## ACTIVITY:
From the records below, pull each line that has "unboxholics".

## RECORDED DATA:
···

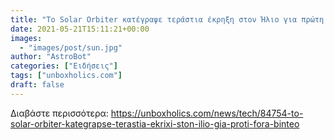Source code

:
 ```yaml
---
title: "Το Solar Orbiter κατέγραψε τεράστια έκρηξη στον Ήλιο για πρώτη φορά (BINTEO)"
date: 2021-05-21T15:11:21+00:00
images:
  - "images/post/sun.jpg"
author: "AstroBot"
categories: ["Ειδήσεις"]
tags: ["unboxholics.com"]
draft: false
---
```




Διαβάστε περισσότερα: https://unboxholics.com/news/tech/84754-to-solar-orbiter-kategrapse-terastia-ekrixi-ston-ilio-gia-proti-fora-binteo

···

## ANSWER BOX:
tags: ["unboxholics.com"]
Διαβάστε περισσότερα: https://unboxholics.com/news/tech/84754-to-solar-orbiter-kategrapse-terastia-ekrixi-ston-ilio-gia-proti-fora-binteo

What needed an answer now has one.